この時期の幼穂は長さ数ミリ程度の小さなもの。しかし、これがすくすくと成長し穂になるのです。
この幼穂の長さでいつ頃穂が出るのか予想できます。今回の巡回の状況は「幼穂は5ミリ位でした。この時期としてはベストではないでしょうか。これでいくと、あと18日から20日位で出穂します」と鈴木会長は予想しました。

葉の色で穂肥の量を決める
 もう一つの大切なチェックポイントは稲の葉色です。葉の色は葉色板という、黄緑色から深い緑色まで7段階に分けて色が付けられている板を使い、稲の葉に近づけ、葉の色がどれくらいの濃さであるかを、3.5とか4というように数値で表します。
研究会ではこの他にクロロフィルメーターという葉に含まれる葉緑素の濃度を測定する機器を使って測定を行っています。人間の目で測定する葉色板よりはるかに精密に測定できるものです。測定された数値がCM値と呼ばれるもので、これにより、稲に含まれるチッ素量もだいたい想定できます。それを参考にしながら、穂肥の量を決めるのです。
つまり、葉の色が濃い場合は肥料(チッ素)がまだ含まれているので入れないが、色が抜けていたら肥料を入れるというわけです。「今年は収量を上げることを目標にしているので、葉の色のチェックは重要です。色が抜けすぎていてもよくない。葉色板だと4前後の色で、少し穂肥を入れて大きくするという状態がいいのではないでしょうか」と鈴木会長は語りました。

水と穂肥の管理を徹底すれば収量増は望める
研究会の乗松相談役は昼食時に今回のデータを基に会員の前で話をしました。「1月から6月まで低温傾向が続きました。それが一転、7月は去年に比べて1日当たり3.5度も高い。過去の記録を見ると、平成18年がそうでした。その年は晴天が多く気温も高く、収量も6俵近くになった。今年もそれに近い数字になるのではないでしょうか。
6月は雨が多く、低温続きで柔らかい稲だったが、7月の日照量が6月の2.3倍あり、これで稲が大変身した。順調になりました。これから気温の変化、日照量の変化の予測はつきにくい。稲の根が弱らないよう水の管理は特に徹底してほしいと思います。
葉色ではCM値を見ると少し切れすぎかなと感じます。これから穂肥を入れる必要のある人は、よく観察して一番適切なチッ素量を見つけ出して入れれば、秋にはいい結果が出ると思います。今年は会員の作付け面積の合計が100ヘクタールを超えています。全生産量は6,000俵を超えるのではないでしょうか。実力が到達しました」。例年にない天候のもとでも安定した生育を保つ会員の栽培技術を評価しながら乗松相談役はこう語りました。
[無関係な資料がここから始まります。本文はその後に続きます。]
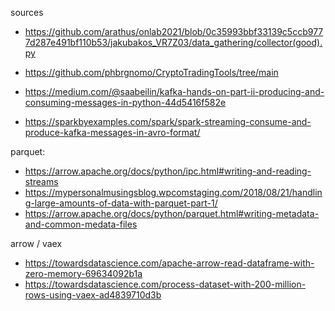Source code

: 
sources
- https://github.com/arathus/onlab2021/blob/0c35993bbf33139c5ccb9777d287e491bf110b53/jakubakos_VR7Z03/data_gathering/collector(good).py

- https://github.com/phbrgnomo/CryptoTradingTools/tree/main
- https://medium.com/@saabeilin/kafka-hands-on-part-ii-producing-and-consuming-messages-in-python-44d5416f582e


- https://sparkbyexamples.com/spark/spark-streaming-consume-and-produce-kafka-messages-in-avro-format/

parquet:
- https://arrow.apache.org/docs/python/ipc.html#writing-and-reading-streams
- https://mypersonalmusingsblog.wpcomstaging.com/2018/08/21/handling-large-amounts-of-data-with-parquet-part-1/
- https://arrow.apache.org/docs/python/parquet.html#writing-metadata-and-common-medata-files

arrow / vaex
- https://towardsdatascience.com/apache-arrow-read-dataframe-with-zero-memory-69634092b1a 
- https://towardsdatascience.com/process-dataset-with-200-million-rows-using-vaex-ad4839710d3b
鈴木会長も「これから水管理、穂肥の管理をきちんとやっていけば反収6俵以上7俵近くまで取れるような状態になるのでは」と明るい展望を示しました。
この日は巡回が終わった後、研究会の親睦会が浜名湖畔のホテルで開催されました。強い日差しのもとでの巡回は疲れたことでしょうが、自分たちが栽培した山田錦でつくった酒「花の舞」の味は格別だったことでしょう。